Semi-purity for cycles with modulus

TL;DR

This paper establishes a purity property for a modulus-invariant replacement of a motivic object, leading to a homotopy invariance result crucial for the development of motives with modulus.

Contribution

It proves a purity property for the $(P^1, \infty)$-invariant replacement in the modulus setting, extending Voevodsky's homotopy invariance theorem.

Findings

Proves purity for modulus pairs involving smooth projective schemes.

Establishes homotopy invariance of cohomology for modulus sheaves.

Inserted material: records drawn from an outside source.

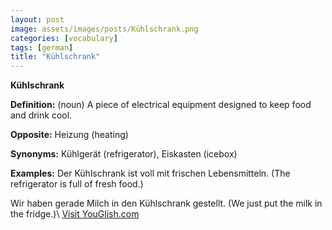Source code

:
 ```yaml
---
layout: post
image: assets/images/posts/Kühlschrank.png
categories: [vocabulary]
tags: [german]
title: "Kühlschrank"
---
```

**Kühlschrank**

**Definition:** (noun) A piece of electrical equipment designed to keep food and drink cool.

**Opposite:** Heizung (heating)

**Synonyms:** Kühlgerät (refrigerator), Eiskasten (icebox)

**Examples:** Der Kühlschrank ist voll mit frischen Lebensmitteln. (The refrigerator is full of fresh food.)
 
Wir haben gerade Milch in den Kühlschrank gestellt. (We just put the milk in the fridge.)\ <a id="yg-widget-0" class="youglish-widget" data-query="Kühlschrank" data-lang="german" data-components="8412" data-auto-start="0" data-bkg-color="theme_light" data-title="How%20to%20pronounce%20Kühlschrank%20in%20German"  rel="nofollow" href="https://youglish.com">Visit YouGlish.com</a><script async src="https://youglish.com/public/emb/widget.js" charset="utf-8"></script>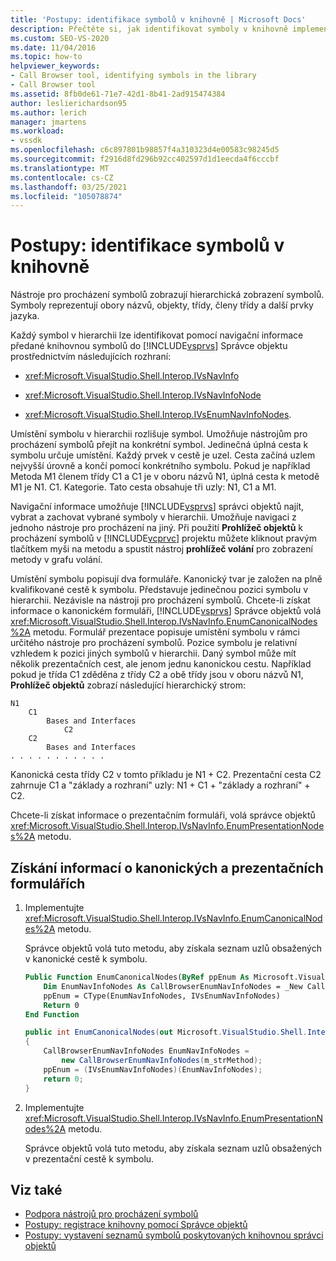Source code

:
 ```yaml
---
title: 'Postupy: identifikace symbolů v knihovně | Microsoft Docs'
description: Přečtěte si, jak identifikovat symboly v knihovně implementací metod, které přecházejí navigační informace z knihovny symbolů do Správce objektů sady Visual Studio.
ms.custom: SEO-VS-2020
ms.date: 11/04/2016
ms.topic: how-to
helpviewer_keywords:
- Call Browser tool, identifying symbols in the library
- Call Browser tool
ms.assetid: 8fb0de61-71e7-42d1-8b41-2ad915474384
author: leslierichardson95
ms.author: lerich
manager: jmartens
ms.workload:
- vssdk
ms.openlocfilehash: c6c897801b98857f4a310323d4e00583c98245d5
ms.sourcegitcommit: f2916d8fd296b92cc402597d1d1eecda4f6cccbf
ms.translationtype: MT
ms.contentlocale: cs-CZ
ms.lasthandoff: 03/25/2021
ms.locfileid: "105078874"
---
```

# <a name="how-to-identify-symbols-in-a-library"></a>Postupy: identifikace symbolů v knihovně
Nástroje pro procházení symbolů zobrazují hierarchická zobrazení symbolů. Symboly reprezentují obory názvů, objekty, třídy, členy třídy a další prvky jazyka.

 Každý symbol v hierarchii lze identifikovat pomocí navigační informace předané knihovnou symbolů do [!INCLUDE[vsprvs](../../code-quality/includes/vsprvs_md.md)] Správce objektu prostřednictvím následujících rozhraní:

- <xref:Microsoft.VisualStudio.Shell.Interop.IVsNavInfo>

- <xref:Microsoft.VisualStudio.Shell.Interop.IVsNavInfoNode>

- <xref:Microsoft.VisualStudio.Shell.Interop.IVsEnumNavInfoNodes>.

 Umístění symbolu v hierarchii rozlišuje symbol. Umožňuje nástrojům pro procházení symbolů přejít na konkrétní symbol. Jedinečná úplná cesta k symbolu určuje umístění. Každý prvek v cestě je uzel. Cesta začíná uzlem nejvyšší úrovně a končí pomocí konkrétního symbolu. Pokud je například Metoda M1 členem třídy C1 a C1 je v oboru názvů N1, úplná cesta k metodě M1 je N1. C1. Kategorie. Tato cesta obsahuje tři uzly: N1, C1 a M1.

 Navigační informace umožňuje [!INCLUDE[vsprvs](../../code-quality/includes/vsprvs_md.md)] správci objektů najít, vybrat a zachovat vybrané symboly v hierarchii. Umožňuje navigaci z jednoho nástroje pro procházení na jiný. Při použití **Prohlížeč objektů** k procházení symbolů v [!INCLUDE[vcprvc](../../code-quality/includes/vcprvc_md.md)] projektu můžete kliknout pravým tlačítkem myši na metodu a spustit nástroj **prohlížeč volání** pro zobrazení metody v grafu volání.

 Umístění symbolu popisují dva formuláře. Kanonický tvar je založen na plně kvalifikované cestě k symbolu. Představuje jedinečnou pozici symbolu v hierarchii. Nezávisle na nástroji pro procházení symbolů. Chcete-li získat informace o kanonickém formuláři, [!INCLUDE[vsprvs](../../code-quality/includes/vsprvs_md.md)] Správce objektů volá <xref:Microsoft.VisualStudio.Shell.Interop.IVsNavInfo.EnumCanonicalNodes%2A> metodu. Formulář prezentace popisuje umístění symbolu v rámci určitého nástroje pro procházení symbolů. Pozice symbolu je relativní vzhledem k pozici jiných symbolů v hierarchii. Daný symbol může mít několik prezentačních cest, ale jenom jednu kanonickou cestu. Například pokud je třída C1 zděděna z třídy C2 a obě třídy jsou v oboru názvů N1, **Prohlížeč objektů** zobrazí následující hierarchický strom:

```
N1
    C1
        Bases and Interfaces
            C2
    C2
        Bases and Interfaces
. . . . . . . . . . .

```

 Kanonická cesta třídy C2 v tomto příkladu je N1 + C2. Prezentační cesta C2 zahrnuje C1 a "základy a rozhraní" uzly: N1 + C1 + "základy a rozhraní" + C2.

 Chcete-li získat informace o prezentačním formuláři, volá správce objektů <xref:Microsoft.VisualStudio.Shell.Interop.IVsNavInfo.EnumPresentationNodes%2A> metodu.

## <a name="to-obtain-canonical-and-presentation-forms-information"></a>Získání informací o kanonických a prezentačních formulářích

1. Implementujte <xref:Microsoft.VisualStudio.Shell.Interop.IVsNavInfo.EnumCanonicalNodes%2A> metodu.

     Správce objektů volá tuto metodu, aby získala seznam uzlů obsažených v kanonické cestě k symbolu.

    ```vb
    Public Function EnumCanonicalNodes(ByRef ppEnum As Microsoft.VisualStudio.Shell.Interop.IVsEnumNavInfoNodes) As Integer
        Dim EnumNavInfoNodes As CallBrowserEnumNavInfoNodes = _New CallBrowserEnumNavInfoNodes(m_strMethod)
        ppEnum = CType(EnumNavInfoNodes, IVsEnumNavInfoNodes)
        Return 0
    End Function
    ```

    ```csharp
    public int EnumCanonicalNodes(out Microsoft.VisualStudio.Shell.Interop.IVsEnumNavInfoNodes ppEnum)
    {
        CallBrowserEnumNavInfoNodes EnumNavInfoNodes =
            new CallBrowserEnumNavInfoNodes(m_strMethod);
        ppEnum = (IVsEnumNavInfoNodes)(EnumNavInfoNodes);
        return 0;
    }

    ```

2. Implementujte <xref:Microsoft.VisualStudio.Shell.Interop.IVsNavInfo.EnumPresentationNodes%2A> metodu.

     Správce objektů volá tuto metodu, aby získala seznam uzlů obsažených v prezentační cestě k symbolu.

## <a name="see-also"></a>Viz také
- [Podpora nástrojů pro procházení symbolů](../../extensibility/internals/supporting-symbol-browsing-tools.md)
- [Postupy: registrace knihovny pomocí Správce objektů](../../extensibility/internals/how-to-register-a-library-with-the-object-manager.md)
- [Postupy: vystavení seznamů symbolů poskytovaných knihovnou správci objektů](../../extensibility/internals/how-to-expose-lists-of-symbols-provided-by-the-library-to-the-object-manager.md)
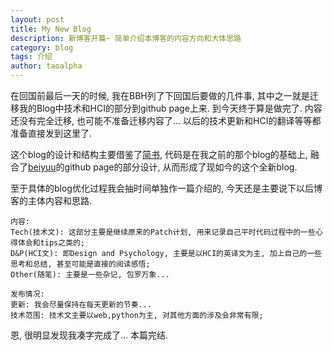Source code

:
 ```yaml
---
layout: post
title: My New Blog
description: 新博客开篇~ 简单介绍本博客的内容方向和大体思路
category: blog
tags: 介绍
author: taoalpha
---
```


在回国前最后一天的时候, 我在BBH列了下回国后要做的几件事, 其中之一就是迁移我的Blog中技术和HCI的部分到github page上来. 到今天终于算是做完了. 内容还没有完全迁移, 也可能不准备迁移内容了... 以后的技术更新和HCI的翻译等等都准备直接发到这里了.

这个blog的设计和结构主要借鉴了[简书](http://www.jianshu.com/), 代码是在我之前的那个blog的基础上, 融合了[beiyuu](http://beiyuu.com/)的github page的部分设计, 从而形成了现如今的这个全新blog.

至于具体的blog优化过程我会抽时间单独作一篇介绍的, 今天还是主要说下以后博客的主体内容和思路.


    内容:
    Tech(技术文): 这部分主要是继续原来的Patch计划, 用来记录自己平时代码过程中的一些心得体会和tips之类的;
    D&P(HCI文): 即Design and Psychology, 主要是以HCI的英译文为主, 加上自己的一些思考和总结, 甚至可能是直接的阅读感悟;
    Other(随笔): 主要是一些杂记, 包罗万象...

    发布情况:
    更新: 我会尽量保持在每天更新的节奏...
    技术范围: 技术文主要以web,python为主, 对其他方面的涉及会非常有限;


恩, 很明显发现我凑字完成了... 本篇完结.

[TaoAlpha]:    http://zzgary.info "TaoAlpha"
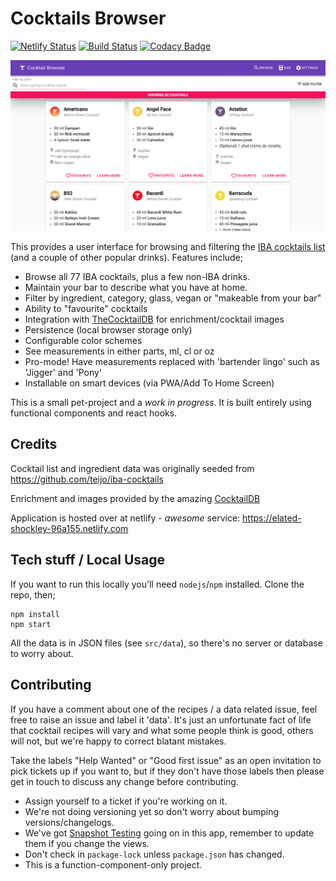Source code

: # Cocktails Browser

[![Netlify Status](https://api.netlify.com/api/v1/badges/4aecd7d0-e759-4866-8717-b4b09f8cbb16/deploy-status)](https://app.netlify.com/sites/elated-shockley-96a155/deploys)
[![Build Status](https://travis-ci.org/mikeyhogarth/cocktails.svg?branch=master)](https://travis-ci.org/mikeyhogarth/cocktails)
[![Codacy Badge](https://api.codacy.com/project/badge/Grade/561bedec36224121a246675b673b872f)](https://www.codacy.com/app/mikeyhogarth/cocktails?utm_source=github.com&utm_medium=referral&utm_content=mikeyhogarth/cocktails&utm_campaign=Badge_Grade)

![Screenshot](/public/Screenshot.png?raw=true)

This provides a user interface for browsing and filtering the [IBA cocktails list](https://en.wikipedia.org/wiki/List_of_IBA_official_cocktails) (and a couple of other popular drinks). Features include;

- Browse all 77 IBA cocktails, plus a few non-IBA drinks.
- Maintain your bar to describe what you have at home.
- Filter by ingredient, category, glass, vegan or "makeable from your bar"
- Ability to "favourite" cocktails
- Integration with [TheCocktailDB](https://www.thecocktaildb.com/) for enrichment/cocktail images
- Persistence (local browser storage only)
- Configurable color schemes
- See measurements in either parts, ml, cl or oz
- Pro-mode! Have measurements replaced with 'bartender lingo' such as 'Jigger' and 'Pony'
- Installable on smart devices (via PWA/Add To Home Screen)

This is a small pet-project and a _work in progress_. It is built entirely using functional components and react hooks.

## Credits

Cocktail list and ingredient data was originally seeded from https://github.com/teijo/iba-cocktails

Enrichment and images provided by the amazing [CocktailDB](https://www.thecocktaildb.com/)

Application is hosted over at netlify - _awesome_ service: https://elated-shockley-96a155.netlify.com

## Tech stuff / Local Usage

If you want to run this locally you'll need `nodejs`/`npm` installed. Clone the repo, then;

```
npm install
npm start
```

All the data is in JSON files (see `src/data`), so there's no server or database to worry about.

## Contributing

If you have a comment about one of the recipes / a data related issue, feel free to raise an issue and label it 'data'. It's just an unfortunate fact of life that cocktail recipes will vary and what some people think is good, others will not, but we're happy to correct blatant mistakes.

Take the labels "Help Wanted" or "Good first issue" as an open invitation to pick tickets up if you want to, but if they don't have those labels then please get in touch to discuss any change before contributing.

- Assign yourself to a ticket if you're working on it.
- We're not doing versioning yet so don't worry about bumping versions/changelogs.
- We've got [Snapshot Testing](https://jestjs.io/docs/en/snapshot-testing) going on in this app, remember to update them if you change the views.
- Don't check in `package-lock` unless `package.json` has changed.
- This is a function-component-only project.
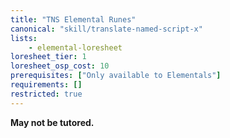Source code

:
 ```yaml
---
title: "TNS Elemental Runes"
canonical: "skill/translate-named-script-x"
lists:
    - elemental-loresheet
loresheet_tier: 1
loresheet_osp_cost: 10
prerequisites: ["Only available to Elementals"]
requirements: []
restricted: true
---
```

**May not be tutored.**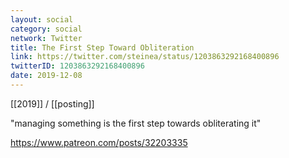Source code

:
 ```yaml
---
layout: social
category: social
network: Twitter
title: The First Step Toward Obliteration
link: https://twitter.com/steinea/status/1203863292168400896
twitterID: 1203863292168400896
date: 2019-12-08
---
```


[[2019]] / [[posting]]

"managing something is the first step towards obliterating it"

<https://www.patreon.com/posts/32203335>
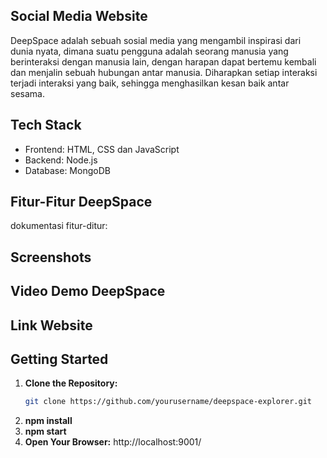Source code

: ## Social Media Website 
DeepSpace adalah sebuah sosial media yang mengambil inspirasi dari dunia
nyata, dimana suatu pengguna adalah seorang manusia yang berinteraksi dengan manusia lain, dengan harapan dapat bertemu kembali dan menjalin sebuah hubungan antar
manusia. Diharapkan setiap interaksi terjadi interaksi yang baik, sehingga menghasilkan
kesan baik antar sesama.

## Tech Stack
- Frontend: HTML, CSS dan JavaScript
- Backend: Node.js
- Database: MongoDB

## Fitur-Fitur DeepSpace
dokumentasi fitur-ditur:


## Screenshots


## Video Demo DeepSpace


## Link Website

## Getting Started
1. **Clone the Repository:**
   ```bash
   git clone https://github.com/yourusername/deepspace-explorer.git
     ```
2. **npm install**
3. **npm start**
4. **Open Your Browser:** http://localhost:9001/ 
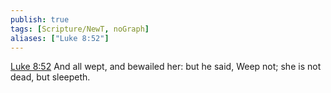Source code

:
 ```yaml
---
publish: true
tags: [Scripture/NewT, noGraph]
aliases: ["Luke 8:52"]
---
```

[Luke 8:52](https://churchofjesuschrist.org/study/scriptures/nt/luke/8?lang=eng&id=p52#p52) And all wept, and bewailed her: but he said, Weep not; she is not dead, but sleepeth.
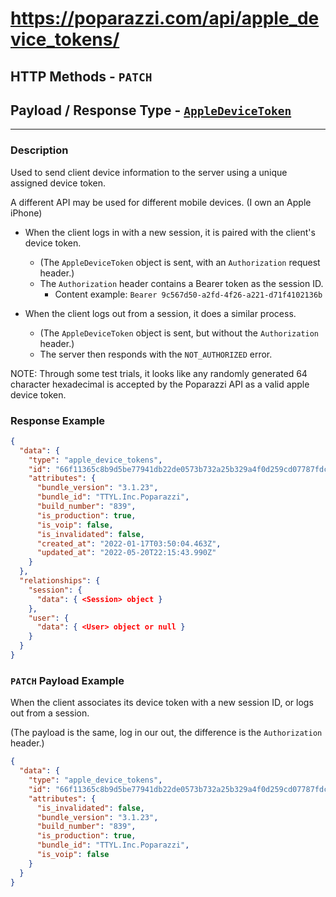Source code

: # https://poparazzi.com/api/apple_device_tokens/
## HTTP Methods - `PATCH`
## Payload / Response Type - [`AppleDeviceToken`]()

--------------------------------------------

### Description
Used to send client device information to the server using a unique assigned device token.

A different API may be used for different mobile devices. (I own an Apple iPhone)

- When the client logs in with a new session, it is paired with the client's device token.
  - (The `AppleDeviceToken` object is sent, with an `Authorization` request header.)
  - The `Authorization` header contains a Bearer token as the session ID.
    - Content example: `Bearer 9c567d50-a2fd-4f26-a221-d71f4102136b`


- When the client logs out from a session, it does a similar process.
  - (The `AppleDeviceToken` object is sent, but without the `Authorization` header.)
  - The server then responds with the `NOT_AUTHORIZED` error.

NOTE: Through some test trials, it looks like any randomly generated 64 character hexadecimal is accepted by the Poparazzi API as a valid apple device token.

### Response Example
```json
{
  "data": {
    "type": "apple_device_tokens",
    "id": "66f11365c8b9d5be77941db22de0573b732a25b329a4f0d259cd07787fdcdf8b",
    "attributes": {
      "bundle_version": "3.1.23",
      "bundle_id": "TTYL.Inc.Poparazzi",
      "build_number": "839",
      "is_production": true,
      "is_voip": false,
      "is_invalidated": false,
      "created_at": "2022-01-17T03:50:04.463Z",
      "updated_at": "2022-05-20T22:15:43.990Z"
    }
  },
  "relationships": {
    "session": {
      "data": { <Session> object }
    },
    "user": {
      "data": { <User> object or null }
    }
  }
}
```

### `PATCH` Payload Example
When the client associates its device token with a new session ID, or logs out from a session.

(The payload is the same, log in our out, the difference is the `Authorization` header.)
```json
{
  "data": {
    "type": "apple_device_tokens",
    "id": "66f11365c8b9d5be77941db22de0573b732a25b329a4f0d259cd07787fdcdf8b",
    "attributes": {
      "is_invalidated": false,
      "bundle_version": "3.1.23",
      "build_number": "839",
      "is_production": true,
      "bundle_id": "TTYL.Inc.Poparazzi",
      "is_voip": false
    }
  }
}
```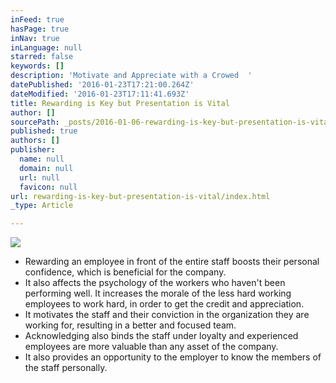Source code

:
 ```yaml
---
inFeed: true
hasPage: true
inNav: true
inLanguage: null
starred: false
keywords: []
description: 'Motivate and Appreciate with a Crowed  '
datePublished: '2016-01-23T17:21:00.264Z'
dateModified: '2016-01-23T17:11:41.693Z'
title: Rewarding is Key but Presentation is Vital
author: []
sourcePath: _posts/2016-01-06-rewarding-is-key-but-presentation-is-vital.md
published: true
authors: []
publisher:
  name: null
  domain: null
  url: null
  favicon: null
url: rewarding-is-key-but-presentation-is-vital/index.html
_type: Article

---
```

![](https://the-grid-user-content.s3-us-west-2.amazonaws.com/076cb986-1aa8-4046-95bb-1d0d3b517ff2.jpg)

* Rewarding an employee in front of the entire staff boosts their personal confidence, which is beneficial for the company.
* It also affects the psychology of the workers who haven't been performing well. It increases the morale of the less hard working employees to work hard, in order to get the credit and appreciation.
* It motivates the staff and their conviction in the organization they are working for, resulting in a better and focused team.
* Acknowledging also binds the staff under loyalty and experienced employees are more valuable than any asset of the company.
* It also provides an opportunity to the employer to know the members of the staff personally.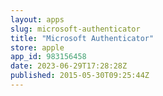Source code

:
 ```yaml
---
layout: apps
slug: microsoft-authenticator
title: "Microsoft Authenticator"
store: apple
app_id: 983156458
date: 2023-06-29T17:28:28Z
published: 2015-05-30T09:25:44Z
---
```

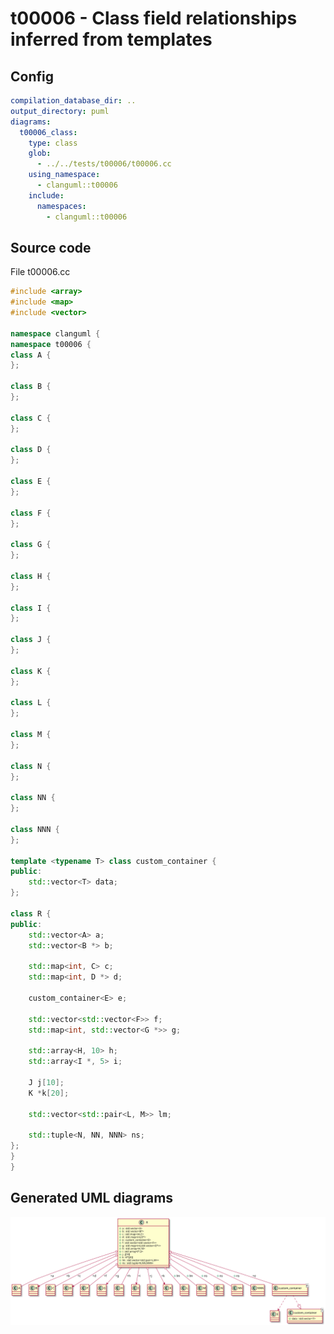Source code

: # t00006 - Class field relationships inferred from templates
## Config
```yaml
compilation_database_dir: ..
output_directory: puml
diagrams:
  t00006_class:
    type: class
    glob:
      - ../../tests/t00006/t00006.cc
    using_namespace:
      - clanguml::t00006
    include:
      namespaces:
        - clanguml::t00006

```
## Source code
File t00006.cc
```cpp
#include <array>
#include <map>
#include <vector>

namespace clanguml {
namespace t00006 {
class A {
};

class B {
};

class C {
};

class D {
};

class E {
};

class F {
};

class G {
};

class H {
};

class I {
};

class J {
};

class K {
};

class L {
};

class M {
};

class N {
};

class NN {
};

class NNN {
};

template <typename T> class custom_container {
public:
    std::vector<T> data;
};

class R {
public:
    std::vector<A> a;
    std::vector<B *> b;

    std::map<int, C> c;
    std::map<int, D *> d;

    custom_container<E> e;

    std::vector<std::vector<F>> f;
    std::map<int, std::vector<G *>> g;

    std::array<H, 10> h;
    std::array<I *, 5> i;

    J j[10];
    K *k[20];

    std::vector<std::pair<L, M>> lm;

    std::tuple<N, NN, NNN> ns;
};
}
}

```
## Generated UML diagrams
![t00006_class](./t00006_class.svg "Class field relationships inferred from templates")
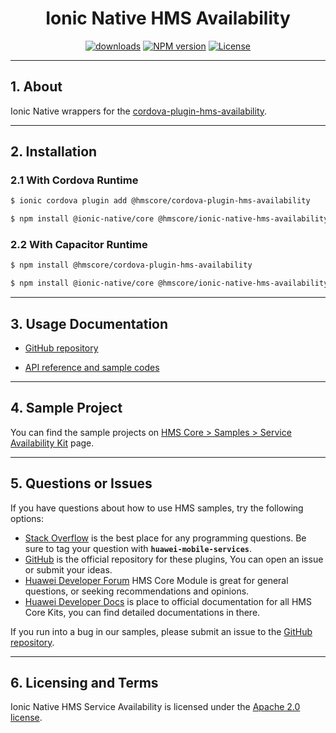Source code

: <p align="center">
  <h1 align="center">Ionic Native HMS Availability</h1>
</p>


<p align="center">
  <a href="https://www.npmjs.com/package/@hmscore/ionic-native-hms-availability"><img src="https://img.shields.io/npm/dm/@hmscore/ionic-native-hms-availability?color=%23007EC6&style=for-the-badge" alt="downloads"></a>
  <a href="https://www.npmjs.com/package/@hmscore/ionic-native-hms-availability"><img src="https://img.shields.io/npm/v/@hmscore/ionic-native-hms-availability?color=%23ed2a1c&style=for-the-badge" alt="NPM version"></a>
  <a href="./LICENSE"><img src="https://img.shields.io/npm/l/@hmscore/ionic-native-hms-availability.svg?color=%3bcc62&style=for-the-badge" alt="License"></a>
</p>

---

## 1. About

Ionic Native wrappers for the [cordova-plugin-hms-availability](https://www.npmjs.com/package/@hmscore/cordova-plugin-hms-availability).

---

## 2. Installation

### 2.1 With Cordova Runtime

```bash
$ ionic cordova plugin add @hmscore/cordova-plugin-hms-availability
```

```bash
$ npm install @ionic-native/core @hmscore/ionic-native-hms-availability
```

### 2.2 With Capacitor Runtime

```bash
$ npm install @hmscore/cordova-plugin-hms-availability
```

```bash
$ npm install @ionic-native/core @hmscore/ionic-native-hms-availability
```

---

## 3. Usage Documentation

- [GitHub repository](https://github.com/HMS-Core/hms-cordova-plugin)

- [API reference and sample codes]()

---

## 4. Sample Project

You can find the sample projects on [HMS Core > Samples > Service Availability Kit](https://developer.huawei.com/consumer/en/doc/overview/HMS-Core-Plugin?ha_source=hms1) page.

---

## 5. Questions or Issues

If you have questions about how to use HMS samples, try the following options:

- [Stack Overflow](https://stackoverflow.com/questions/tagged/huawei-mobile-services) is the best place for any programming questions. Be sure to tag your question with **`huawei-mobile-services`**.
- [GitHub](https://github.com/HMS-Core/hms-cordova-plugin) is the official repository for these plugins, You can open an issue or submit your ideas.
- [Huawei Developer Forum](https://forums.developer.huawei.com/forumPortal/en/home?fid=0101187876626530001&ha_source=hms1) HMS Core Module is great for general questions, or seeking recommendations and opinions.
- [Huawei Developer Docs](https://developer.huawei.com/consumer/en/doc/overview/HMS-Core-Plugin?ha_source=hms1) is place to official documentation for all HMS Core Kits, you can find detailed documentations in there.

If you run into a bug in our samples, please submit an issue to the [GitHub repository](https://github.com/HMS-Core/hms-cordova-plugin).

---

## 6. Licensing and Terms

Ionic Native HMS Service Availability is licensed under the [Apache 2.0 license](LICENSE).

Supports the construction of a homotopy t-structure in motives with modulus.

Abstract

In this paper, we prove a form of purity property for the $(\mathbb{P}^1, \infty)$-invariant replacement $h_0^{\overline{\square}}(\mathfrak{X})$ of the Yoneda object $\mathbb{Z}_{\rm tr} (\mathfrak{X})$ for a modulus pair $\mathfrak{X}=(\overline{X}, X_\infty)$ over a field $k$, consisting of a smooth projective $k$-scheme and an effective Cartier divisor on it. As application, we prove the analogue in the modulus setting of Voevodsky's fundamental theorem on the homotopy invariance of the cohomology of homotopy invariant sheaves with transfers, based on a main result of "Purity of reciprocity sheaves" arXiv:1704.02442. This plays an essential role in the development of the theory of motives with modulus, and among other things implies the existence of a homotopy $t$-structure on the category $\mathbf{MDM}^{\rm eff}(k)$ of Kahn-Saito-Yamazaki.